Saturday, September 08, 2007
Marty Lederman
DANIEL KLAIDMAN
in Newsweek:
You don’t impugn the integrity of the people in the administration who were aggressively disagreeing with you and who had signed off on the legal reasoning in all of these opinions that you either withdrew or revised. Is it just a simple legal disagreement between smart lawyers, or is it your view that the positions that were being advocated by people like Addington and others were radical positions and sort of off the charts?
JACK GOLDSMITH:
You’re right; I don’t impugn the integrity of anyone. I really do believe that everyone, both me and the people I disagreed with, were acting in good faith. And it’s quite possible that I made mistakes as well. We were all acting under intense pressure in the face of blizzards of threat reports that scared everyone, the knowledge that the president would be held responsible for another attack no matter how hard we tried to prevent it. Therefore, we had to try as hard as we could. We were all faced with the same pressures and we all have are own views of the law and how to approach the legal principles. And in some sense it was a legal dispute. I obviously think that my views were right, and I have to say, that on the big issues of confrontation between me and the White House, there wasn’t a whole lot of dispute on the merits of my legal analysis. David Addington obviously thought I was wrong on things but there wasn’t push-back within the Justice Department from anyone for my legal claims, and frankly, from anyone in the intelligence community that I was aware of.
This is an important point that warrants further attention: Those who argue for virtually unilateral executive authority in modern wars, especially on issues of intelligence in the post-nuclear age, typically explain that only the Executive has the expertise, broad knowledge, and perspective that is necessary to address modern threats expeditiously and effectively, with an eye toward the long-term interests of the nation. Yet on issue after crucial issue in this Administration -- whether it be Iraq, or Al Qaeda, or Executive power, or military policy, the New Orleans levees, or science and public health, etc. -- the White House and the VP have ignored those very virtues of the Executive branch, by cutting the distrusted professionals and experts out of the loop altogether, or at least marginalizing or overruling them. When there was a virtually consensus -- such as Jack relates within DOJ and the intelligence community, or, e.g., among the JAGs -- Cheney, Addington, and ultimately the President would simply ignore it.
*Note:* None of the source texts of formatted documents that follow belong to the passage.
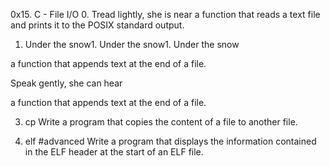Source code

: 0x15. C - File I/O
0. Tread lightly, she is near
 a function that reads a text file and prints it to the POSIX standard output.

1. Under the snow1. Under the snow1. Under the snow

a function that appends text at the end of a file.

Speak gently, she can hear

a function that appends text at the end of a file.

3. cp
Write a program that copies the content of a file to another file.

4. elf
#advanced
Write a program that displays the information contained in the ELF header at the start of an ELF file.
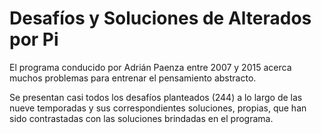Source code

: # Desafíos y Soluciones de Alterados por Pi
El programa conducido por Adrián Paenza entre 2007 y 2015 acerca muchos problemas para entrenar el pensamiento abstracto.

Se presentan casi todos los desafíos planteados (244) a lo largo de las nueve temporadas y sus correspondientes soluciones, propias, que han sido contrastadas con las soluciones brindadas en el programa.
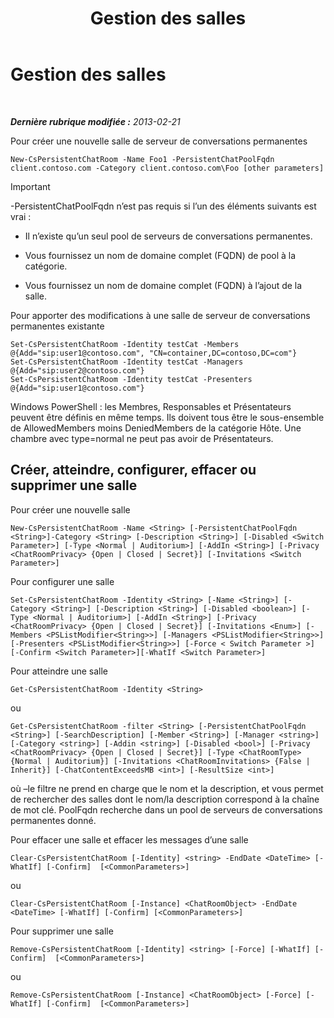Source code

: ﻿---
title: Gestion des salles
TOCTitle: Gestion des salles
ms:assetid: d4835cf4-cd09-4769-a08e-e92706861b64
ms:mtpsurl: https://technet.microsoft.com/fr-fr/library/JJ205292(v=OCS.15)
ms:contentKeyID: 49298951
ms.date: 05/20/2016
mtps_version: v=OCS.15
ms.translationtype: HT
---

# Gestion des salles

 

_**Dernière rubrique modifiée :** 2013-02-21_

Pour créer une nouvelle salle de serveur de conversations permanentes

    New-CsPersistentChatRoom -Name Foo1 -PersistentChatPoolFqdn client.contoso.com -Category client.contoso.com\Foo [other parameters]

> [!important]  
> -PersistentChatPoolFqdn n’est pas requis si l’un des éléments suivants est vrai :<ul>
> <li><p>Il n’existe qu’un seul pool de serveurs de conversations permanentes.</p></li>
> <li><p>Vous fournissez un nom de domaine complet (FQDN) de pool à la catégorie.</p></li>
> <li><p>Vous fournissez un nom de domaine complet (FQDN) à l’ajout de la salle.</p></li></ul>


Pour apporter des modifications à une salle de serveur de conversations permanentes existante

    Set-CsPersistentChatRoom -Identity testCat -Members @{Add="sip:user1@contoso.com", "CN=container,DC=contoso,DC=com"}
    Set-CsPersistentChatRoom -Identity testCat -Managers @{Add="sip:user2@contoso.com"}
    Set-CsPersistentChatRoom -Identity testCat -Presenters @{Add="sip:user1@contoso.com"}

Windows PowerShell : les Membres, Responsables et Présentateurs peuvent être définis en même temps. Ils doivent tous être le sous-ensemble de AllowedMembers moins DeniedMembers de la catégorie Hôte. Une chambre avec type=normal ne peut pas avoir de Présentateurs.

## Créer, atteindre, configurer, effacer ou supprimer une salle

Pour créer une nouvelle salle

    New-CsPersistentChatRoom -Name <String> [-PersistentChatPoolFqdn <String>]-Category <String> [-Description <String>] [-Disabled <Switch Parameter>] [-Type <Normal | Auditorium>] [-AddIn <String>] [-Privacy <ChatRoomPrivacy> {Open | Closed | Secret}] [-Invitations <Switch Parameter>]

Pour configurer une salle

    Set-CsPersistentChatRoom -Identity <String> [-Name <String>] [-Category <String>] [-Description <String>] [-Disabled <boolean>] [-Type <Normal | Auditorium>] [-AddIn <String>] [-Privacy <ChatRoomPrivacy> {Open | Closed | Secret}] [-Invitations <Enum>] [-Members <PSListModifier<String>>] [-Managers <PSListModifier<String>>] [-Presenters <PSListModifier<String>>] [-Force < Switch Parameter >] [-Confirm <Switch Parameter>][-WhatIf <Switch Parameter>]

Pour atteindre une salle

    Get-CsPersistentChatRoom -Identity <String>

ou

    Get-CsPersistentChatRoom -filter <String> [-PersistentChatPoolFqdn <String>] [-SearchDescription] [-Member <String>] [-Manager <string>] [-Category <string>] [-Addin <string>] [-Disabled <bool>] [-Privacy <ChatRoomPrivacy> {Open | Closed | Secret}] [-Type <ChatRoomType> {Normal | Auditorium}] [-Invitations <ChatRoomInvitations> {False | Inherit}] [-ChatContentExceedsMB <int>] [-ResultSize <int>]

où –le filtre ne prend en charge que le nom et la description, et vous permet de rechercher des salles dont le nom/la description correspond à la chaîne de mot clé. PoolFqdn recherche dans un pool de serveurs de conversations permanentes donné.

Pour effacer une salle et effacer les messages d’une salle

    Clear-CsPersistentChatRoom [-Identity] <string> -EndDate <DateTime> [-WhatIf] [-Confirm]  [<CommonParameters>]

ou

    Clear-CsPersistentChatRoom [-Instance] <ChatRoomObject> -EndDate <DateTime> [-WhatIf] [-Confirm] [<CommonParameters>]

Pour supprimer une salle

    Remove-CsPersistentChatRoom [-Identity] <string> [-Force] [-WhatIf] [-Confirm]  [<CommonParameters>]

ou

    Remove-CsPersistentChatRoom [-Instance] <ChatRoomObject> [-Force] [-WhatIf] [-Confirm]  [<CommonParameters>]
Goldsmith also makes another important point -- very much related to the one above -- that deserves much more serious attention:
I came away from my time in government thinking, as many people do, that there’s too much secrecy. Both too much secrecy inside the executive branch and between the executive branch and Congress. There’s obviously a trade-off and it’s hard to know when to draw the line. If issues and debates are too tightly drawn, and there’s too much secrecy, then two pathologies occur and we saw them occur in this administration. One is you don’t have the wide-range debate needed to help you avoid errors. Two is, it’s pretty well known that excessive secrecy leaves other people in the government to question what is going on when they get wind of it, and to leak it. And I don’t know what was the source or the causes of the devastating leaks of certain NSA programs. I don’t know who did it or why they did it, but the newspapers have suggested there are people disgruntled about the program.